WHAT YOU SHOULD DO =
Nothing in the entries should be altered. Write them out in full.

GIVEN DATA =

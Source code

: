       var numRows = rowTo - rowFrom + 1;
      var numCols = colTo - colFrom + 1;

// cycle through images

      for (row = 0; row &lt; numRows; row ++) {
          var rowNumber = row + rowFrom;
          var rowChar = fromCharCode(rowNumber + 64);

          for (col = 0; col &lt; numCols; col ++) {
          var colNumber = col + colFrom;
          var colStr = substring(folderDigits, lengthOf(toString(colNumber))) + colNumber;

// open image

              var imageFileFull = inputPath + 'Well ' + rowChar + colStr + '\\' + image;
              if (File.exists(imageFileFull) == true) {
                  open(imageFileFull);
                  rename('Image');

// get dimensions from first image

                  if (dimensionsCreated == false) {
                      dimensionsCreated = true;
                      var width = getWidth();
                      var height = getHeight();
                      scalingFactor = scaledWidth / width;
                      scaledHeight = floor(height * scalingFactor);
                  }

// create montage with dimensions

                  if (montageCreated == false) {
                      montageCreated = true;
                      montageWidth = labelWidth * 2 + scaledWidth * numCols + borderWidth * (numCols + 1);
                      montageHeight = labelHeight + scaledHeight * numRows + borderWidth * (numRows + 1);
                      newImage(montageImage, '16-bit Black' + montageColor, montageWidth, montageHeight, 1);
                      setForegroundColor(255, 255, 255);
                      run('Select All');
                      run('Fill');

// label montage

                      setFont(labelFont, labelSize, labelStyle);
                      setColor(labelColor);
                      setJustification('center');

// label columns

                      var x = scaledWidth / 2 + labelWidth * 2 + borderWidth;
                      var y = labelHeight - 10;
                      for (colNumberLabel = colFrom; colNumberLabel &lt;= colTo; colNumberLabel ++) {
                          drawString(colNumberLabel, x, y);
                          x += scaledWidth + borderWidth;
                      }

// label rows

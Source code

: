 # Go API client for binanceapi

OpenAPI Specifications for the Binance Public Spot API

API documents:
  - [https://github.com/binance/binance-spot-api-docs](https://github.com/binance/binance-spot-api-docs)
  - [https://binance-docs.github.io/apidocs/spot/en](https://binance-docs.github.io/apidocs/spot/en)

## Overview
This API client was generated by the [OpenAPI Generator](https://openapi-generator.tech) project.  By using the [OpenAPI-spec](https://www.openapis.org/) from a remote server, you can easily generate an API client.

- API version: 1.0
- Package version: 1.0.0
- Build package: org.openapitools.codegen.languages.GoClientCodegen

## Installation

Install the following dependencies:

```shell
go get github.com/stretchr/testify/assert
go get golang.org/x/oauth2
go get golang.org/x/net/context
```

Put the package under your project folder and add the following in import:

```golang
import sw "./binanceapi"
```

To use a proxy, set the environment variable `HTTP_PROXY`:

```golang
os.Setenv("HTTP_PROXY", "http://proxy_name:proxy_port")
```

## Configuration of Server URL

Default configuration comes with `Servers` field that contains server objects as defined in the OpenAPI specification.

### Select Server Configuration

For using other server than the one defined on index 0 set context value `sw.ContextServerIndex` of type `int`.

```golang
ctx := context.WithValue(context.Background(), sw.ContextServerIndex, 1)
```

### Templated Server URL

RESULT OF THE EXERCISE =
Source code

:       var numRows = rowTo - rowFrom + 1;
      var numCols = colTo - colFrom + 1;

// cycle through images

      for (row = 0; row &lt; numRows; row ++) {
          var rowNumber = row + rowFrom;
          var rowChar = fromCharCode(rowNumber + 64);

          for (col = 0; col &lt; numCols; col ++) {
          var colNumber = col + colFrom;
          var colStr = substring(folderDigits, lengthOf(toString(colNumber))) + colNumber;

// open image

              var imageFileFull = inputPath + 'Well ' + rowChar + colStr + '\\' + image;
              if (File.exists(imageFileFull) == true) {
                  open(imageFileFull);
                  rename('Image');

// get dimensions from first image

                  if (dimensionsCreated == false) {
                      dimensionsCreated = true;
                      var width = getWidth();
                      var height = getHeight();
                      scalingFactor = scaledWidth / width;
                      scaledHeight = floor(height * scalingFactor);
                  }

// create montage with dimensions

                  if (montageCreated == false) {
                      montageCreated = true;
                      montageWidth = labelWidth * 2 + scaledWidth * numCols + borderWidth * (numCols + 1);
                      montageHeight = labelHeight + scaledHeight * numRows + borderWidth * (numRows + 1);
                      newImage(montageImage, '16-bit Black' + montageColor, montageWidth, montageHeight, 1);
                      setForegroundColor(255, 255, 255);
                      run('Select All');
                      run('Fill');

// label montage

                      setFont(labelFont, labelSize, labelStyle);
                      setColor(labelColor);
                      setJustification('center');

// label columns

                      var x = scaledWidth / 2 + labelWidth * 2 + borderWidth;
                      var y = labelHeight - 10;
                      for (colNumberLabel = colFrom; colNumberLabel &lt;= colTo; colNumberLabel ++) {
                          drawString(colNumberLabel, x, y);
                          x += scaledWidth + borderWidth;
                      }

// label rows

Source code

: # Go API client for binanceapi

OpenAPI Specifications for the Binance Public Spot API

API documents:
  - [https://github.com/binance/binance-spot-api-docs](https://github.com/binance/binance-spot-api-docs)
  - [https://binance-docs.github.io/apidocs/spot/en](https://binance-docs.github.io/apidocs/spot/en)

## Overview
This API client was generated by the [OpenAPI Generator](https://openapi-generator.tech) project.  By using the [OpenAPI-spec](https://www.openapis.org/) from a remote server, you can easily generate an API client.

- API version: 1.0
- Package version: 1.0.0
- Build package: org.openapitools.codegen.languages.GoClientCodegen

## Installation

Install the following dependencies:

```shell
go get github.com/stretchr/testify/assert
go get golang.org/x/oauth2
go get golang.org/x/net/context
```

Put the package under your project folder and add the following in import:

```golang
import sw "./binanceapi"
```

To use a proxy, set the environment variable `HTTP_PROXY`:

```golang
os.Setenv("HTTP_PROXY", "http://proxy_name:proxy_port")
```

## Configuration of Server URL

Default configuration comes with `Servers` field that contains server objects as defined in the OpenAPI specification.

### Select Server Configuration

For using other server than the one defined on index 0 set context value `sw.ContextServerIndex` of type `int`.

```golang
ctx := context.WithValue(context.Background(), sw.ContextServerIndex, 1)
```

### Templated Server URL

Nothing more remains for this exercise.